In simple words: We take the given function, find its second derivative, and then plug that derivative into the differential equation. If the equation holds true (like 0 = 0), then the function is a correct solution.
🎯 Exam Tip: When showing a function is a solution, compute all required derivatives carefully. Remember that \( e^x \cdot e^{-x} = e^{x-x} = e^0 = 1 \).
Question 5. Show that \( y = ax + \frac{b}{x} \), where \( x \neq 0 \), is a solution of the differential equation \( x^2y'' + xy' - y = 0 \).
Answer:
Given function: \( y = ax + \frac{b}{x} \), where \( x \neq 0 \).
We can rewrite this as \( y = ax + bx^{-1} \).

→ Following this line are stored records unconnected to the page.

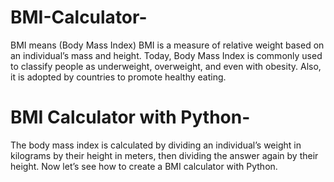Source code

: # BMI-Calculator-
BMI means (Body Mass Index)
BMI is a measure of relative weight based on an individual’s mass and height. Today, Body Mass Index is commonly used to classify people as underweight, overweight, and even with obesity. Also, it is adopted by countries to promote healthy eating.

# BMI Calculator with Python-
The body mass index is calculated by dividing an individual’s weight in kilograms by their height in meters, then dividing the answer again by their height. Now let’s see how to create a BMI calculator with Python.
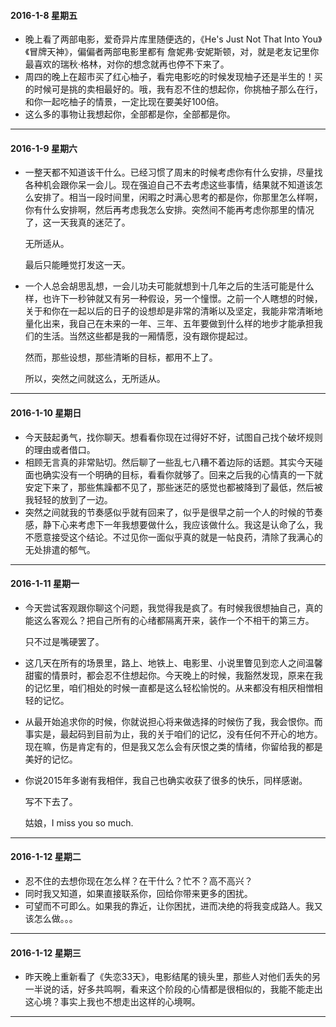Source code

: #### 2016-1-8 星期五
* 晚上看了两部电影，爱奇异片库里随便选的，《He's Just Not That Into You》《冒牌天神》，偏偏者两部电影里都有 詹妮弗·安妮斯顿，对，就是老友记里你最喜欢的瑞秋·格林，对你的想念就再也停不下来了。
* 周四的晚上在超市买了红心柚子，看完电影吃的时候发现柚子还是半生的！买的时候可是挑的卖相最好的。哦，我有忍不住的想起你，你挑柚子那么在行，和你一起吃柚子的情景，一定比现在要美好100倍。
* 这么多的事物让我想起你，全部都是你，全部都是你。

***

#### 2016-1-9 星期六
* 一整天都不知道该干什么。已经习惯了周末的时候考虑你有什么安排，尽量找各种机会跟你呆一会儿。现在强迫自己不去考虑这些事情，结果就不知道该怎么安排了。相当一段时间里，闲暇之时满心思考的都是你，你那里怎么样啊，你有什么安排啊，然后再考虑我怎么安排。突然间不能再考虑你那里的情况了，这一天我真的迷茫了。

  无所适从。

  最后只能睡觉打发这一天。

* 一个人总会胡思乱想，一会儿功夫可能就想到十几年之后的生活可能是什么样，也许下一秒钟就又有另一种假设，另一个憧憬。之前一个人瞎想的时候，关于和你在一起以后的日子的设想却是非常的清晰以及坚定，我能非常清晰地量化出来，我自己在未来的一年、三年、五年要做到什么样的地步才能承担我们的生活。当然这些都是我的一厢情愿，没有跟你提起过。

  然而，那些设想，那些清晰的目标，都用不上了。

  所以，突然之间就这么，无所适从。
  
***

#### 2016-1-10 星期日
* 今天鼓起勇气，找你聊天。想看看你现在过得好不好，试图自己找个破坏规则的理由或者借口。
* 相顾无言真的非常贴切。然后聊了一些乱七八糟不着边际的话题。其实今天碰面也确实没有一个明确的目标，看看你就够了。回来之后我的心情真的一下就安定下来了，那些焦躁都不见了，那些迷茫的感觉也都被降到了最低，然后被我轻轻的放到了一边。
* 突然之间就我的节奏感似乎就有回来了，似乎是很早之前一个人的时候的节奏感，静下心来考虑下一年我想要做什么，我应该做什么。我这是认命了么，我不愿意接受这个结论。不过见你一面似乎真的就是一帖良药，清除了我满心的无处排遣的郁气。

***

#### 2016-1-11 星期一
* 今天尝试客观跟你聊这个问题，我觉得我是疯了。有时候我很想抽自己，真的能这么客观么？把自己所有的心绪都隔离开来，装作一个不相干的第三方。

  只不过是嘴硬罢了。

* 这几天在所有的场景里，路上、地铁上、电影里、小说里瞥见到恋人之间温馨甜蜜的情景时，都会忍不住想起你。今天晚上的时候，我豁然发现，原来在我的记忆里，咱们相处的时候一直都是这么轻松愉悦的。从来都没有相厌相憎相轻的记忆。
* 从最开始追求你的时候，你就说担心将来做选择的时候伤了我，我会恨你。而事实是，最起码到目前为止，我的关于咱们的记忆，没有任何不开心的地方。现在嘛，伤是肯定有的，但是我又怎么会有厌恨之类的情绪，你留给我的都是美好的记忆。

* 你说2015年多谢有我相伴，我自己也确实收获了很多的快乐，同样感谢。

  写不下去了。

  姑娘，I miss you so much.
  
***

#### 2016-1-12 星期二
* 忍不住的去想你现在怎么样？在干什么？忙不？高不高兴？
* 同时我又知道，如果直接联系你，回给你带来更多的困扰。
* 可望而不可即么。如果我的靠近，让你困扰，进而决绝的将我变成路人。我又该怎么做。。。

***

#### 2016-1-12 星期三
* 昨天晚上重新看了《失恋33天》，电影结尾的镜头里，那些人对他们丢失的另一半说的话，好多共鸣啊，看来这个阶段的心情都是很相似的，我能不能走出这心境？事实上我也不想走出这样的心境啊。

***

Multiply by \( x \) to get \( xy = ax^2 + b \) ... (1)
First, differentiate equation (1) with respect to \( x \):
Using the product rule on the left side \( (xy)' = x \frac{dy}{dx} + y \frac{dx}{dx} = x \frac{dy}{dx} + y \).
\( x \frac{dy}{dx} + y = 2ax + 0 \)
So, \( xy' + y = 2ax \) ... (2)
Next, differentiate equation (2) again with respect to \( x \):
Using the product rule for \( xy' \), we get \( x \frac{d^2y}{dx^2} + y' \).
So, \( \left(x \frac{d^2y}{dx^2} + y'\right) + y' = 2a \)
\( x \frac{d^2y}{dx^2} + 2y' = 2a \) ... (3)
From equation (2), we know \( 2a = \frac{xy' + y}{x} \). Substitute this into equation (3):
\( x \frac{d^2y}{dx^2} + 2y' = \frac{xy' + y}{x} \)
Multiply the entire equation by \( x \) to clear the denominator:
\( x^2 \frac{d^2y}{dx^2} + 2xy' = xy' + y \)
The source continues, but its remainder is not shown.